Figure 2. Key HMBC correlations of 1 and 2.
Molecules 17 12651 g002
Compound 2 (Figure 1) was obtained as a white powder (17.9 mg). The molecular formula was deduced from the HR-FAB-MS 383.1911 [M+H]+ and the 13C-NMR data to be C16H30O10. Acid hydrolysis of 2 only gave D-glucose and apiose. The 1H- and 13C-NMR spectra of 2 indicated a heptanol moiety, a glucose group and an apiose group. The heptanol moiety was supported by 1H-NMR signals at δH 3.56 (2H, m), 1.53 (2H, m), 1.24 (4H, m), and 0.82 (3H, t, J = 7.0 Hz) and by 13C-NMR signals at δC 71.4 (t), 32.4 (t), 24.5 (t), 23.4 (t), and 14.3 (q). A combination of the COSY, HSQC, and HMBC data allowed assignment of the 13C-NMR signals of the disaccharide. The characteristic features of the glucose moiety and the apiose moiety appeared in the 13C-NMR spectra, which exhibited signals at δC 105.9 (d), 75.1 (d), 78.1 (d), 71.6 (d), 77.7 (d), and 68.4 (t) for the glucose and signals at δC 111.0 (d), 78.0 (d), 80.6 (s),75.4 (t), 65.7 (t) for the apiose [10]. The HSQC correlation between anomeric proton δH 4.45 (1H, d, J = 7.8 Hz) and anomeric carbon δC 105.9 (d) indicated that the glucose moiety had a β configuration. The HSQC correlation between anomeric proton δH 4.86 (1H, d, J = 2.3 Hz) and anomeric carbon δC 111.0 (d) indicated that the apiose moiety had a β configuration. The HMBC correlation between anomeric proton δH 4.86 (H-1′′) and δC 68.4 (C-6′) connected the terminal glucose to the inner glucose linkage. The linkage between the fatty acid ester moiety and the disaccharide was also established by the HMBC correlation between anomeric proton δH 4.45 (H-1′) and δC 71.4 (C-1). Important HMBC interactions of compound 2 are shown in Figure 2. On the basis of the above data, the structure of 2 was deduced to be amyl-1-O-β-D-apiofuranosyl-1,6-O-β-D-glucopyranoside.

3. Experimental

3.1. General

IR and NMR spectra were recorded on Shimadzu FTIR-8400S and Bruker DPX 400 (400 MHz for 1H-NMR and 100 MHz for 13C-NMR) instruments, respectively.

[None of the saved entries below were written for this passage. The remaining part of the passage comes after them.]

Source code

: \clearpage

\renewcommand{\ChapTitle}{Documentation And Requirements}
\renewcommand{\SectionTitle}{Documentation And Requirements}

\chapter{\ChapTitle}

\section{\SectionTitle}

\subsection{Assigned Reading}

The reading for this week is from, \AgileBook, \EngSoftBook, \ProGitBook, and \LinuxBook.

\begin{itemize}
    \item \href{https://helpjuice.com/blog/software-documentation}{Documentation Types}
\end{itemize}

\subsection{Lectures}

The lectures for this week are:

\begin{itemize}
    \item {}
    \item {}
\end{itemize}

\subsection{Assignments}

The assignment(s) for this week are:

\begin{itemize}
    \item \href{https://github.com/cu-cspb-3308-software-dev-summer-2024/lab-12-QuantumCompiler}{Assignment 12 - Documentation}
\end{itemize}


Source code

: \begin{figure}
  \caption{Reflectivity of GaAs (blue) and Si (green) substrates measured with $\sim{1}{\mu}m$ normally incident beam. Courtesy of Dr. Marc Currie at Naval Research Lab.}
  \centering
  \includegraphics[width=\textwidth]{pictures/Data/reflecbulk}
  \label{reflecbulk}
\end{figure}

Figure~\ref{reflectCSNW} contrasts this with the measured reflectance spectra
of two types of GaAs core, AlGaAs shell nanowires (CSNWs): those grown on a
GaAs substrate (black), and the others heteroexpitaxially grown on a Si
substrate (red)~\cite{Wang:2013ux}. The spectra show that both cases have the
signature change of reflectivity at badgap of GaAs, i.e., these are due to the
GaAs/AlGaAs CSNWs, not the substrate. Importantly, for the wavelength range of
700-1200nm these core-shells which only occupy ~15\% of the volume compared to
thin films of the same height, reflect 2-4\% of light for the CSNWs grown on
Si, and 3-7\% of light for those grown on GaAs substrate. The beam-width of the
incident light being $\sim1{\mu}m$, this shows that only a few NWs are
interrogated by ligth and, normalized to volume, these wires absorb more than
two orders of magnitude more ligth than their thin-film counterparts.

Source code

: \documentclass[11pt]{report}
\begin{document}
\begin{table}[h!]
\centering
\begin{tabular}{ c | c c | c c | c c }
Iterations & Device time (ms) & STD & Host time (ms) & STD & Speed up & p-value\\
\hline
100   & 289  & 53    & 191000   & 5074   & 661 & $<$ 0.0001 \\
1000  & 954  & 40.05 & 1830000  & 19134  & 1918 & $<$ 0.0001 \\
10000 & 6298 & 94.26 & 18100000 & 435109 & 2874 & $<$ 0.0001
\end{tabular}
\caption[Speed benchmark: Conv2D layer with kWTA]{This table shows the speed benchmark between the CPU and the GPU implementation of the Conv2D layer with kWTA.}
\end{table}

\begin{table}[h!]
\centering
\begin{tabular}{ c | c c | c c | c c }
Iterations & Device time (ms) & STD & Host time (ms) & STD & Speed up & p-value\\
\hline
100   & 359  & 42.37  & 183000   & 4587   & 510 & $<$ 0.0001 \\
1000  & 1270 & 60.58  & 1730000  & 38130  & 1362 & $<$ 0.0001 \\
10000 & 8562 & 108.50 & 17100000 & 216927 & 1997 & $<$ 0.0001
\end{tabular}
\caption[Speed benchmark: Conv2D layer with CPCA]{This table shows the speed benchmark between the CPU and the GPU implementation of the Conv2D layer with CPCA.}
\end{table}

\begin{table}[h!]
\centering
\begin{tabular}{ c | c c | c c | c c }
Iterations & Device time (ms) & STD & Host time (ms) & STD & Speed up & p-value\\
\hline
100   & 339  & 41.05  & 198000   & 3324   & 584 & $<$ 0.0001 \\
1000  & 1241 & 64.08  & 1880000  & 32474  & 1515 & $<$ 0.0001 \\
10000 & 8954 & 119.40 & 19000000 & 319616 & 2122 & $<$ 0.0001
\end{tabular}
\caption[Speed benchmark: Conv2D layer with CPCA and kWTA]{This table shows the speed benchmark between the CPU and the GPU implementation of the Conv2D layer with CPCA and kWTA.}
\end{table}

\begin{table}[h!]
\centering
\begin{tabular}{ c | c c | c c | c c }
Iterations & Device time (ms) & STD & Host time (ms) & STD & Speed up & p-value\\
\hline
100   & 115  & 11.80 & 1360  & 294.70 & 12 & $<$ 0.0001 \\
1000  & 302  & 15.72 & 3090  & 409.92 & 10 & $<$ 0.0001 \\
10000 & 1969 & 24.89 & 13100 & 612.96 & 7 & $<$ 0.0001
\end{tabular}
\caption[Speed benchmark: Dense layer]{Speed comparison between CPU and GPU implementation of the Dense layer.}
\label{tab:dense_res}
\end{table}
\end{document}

Chemical shifts are given as δ values with reference to tetramethylsilane (TMS) as an internal standard, and coupling constants are given in Hz. The HR-ESI-MS analyses were conducted on a Waters LCT Premier XE TOF-MS instrument. A Hypersil ODS II (5 μm, 4.6 × 250 mm, Dikma, Lake Forest, CA, USA) column was employed for analytical HPLC (Waters, 2695-2998 instrument). Preparative HPLC (Agilent 1100 system, Santa Clara, CA, USA) was performed on a Pegasil ODS II (5 μm, 9.4 × 250 mm, Agilent) column. Silica gel (200–300 mesh, Haiyang, Qingdao, China) was employed for column chromatography and ODS-A (120 A, 50 μm) was obtained from YMC Co. (Kyoto, Japan).

3.2. Plant

The fresh fruits of Morinda citrifolia L. were collected from Hainan Province of China, in July 2010. The voucher specimen (20100720) was deposited in Heilongjiang University of Chinese Medicine, Harbin, China.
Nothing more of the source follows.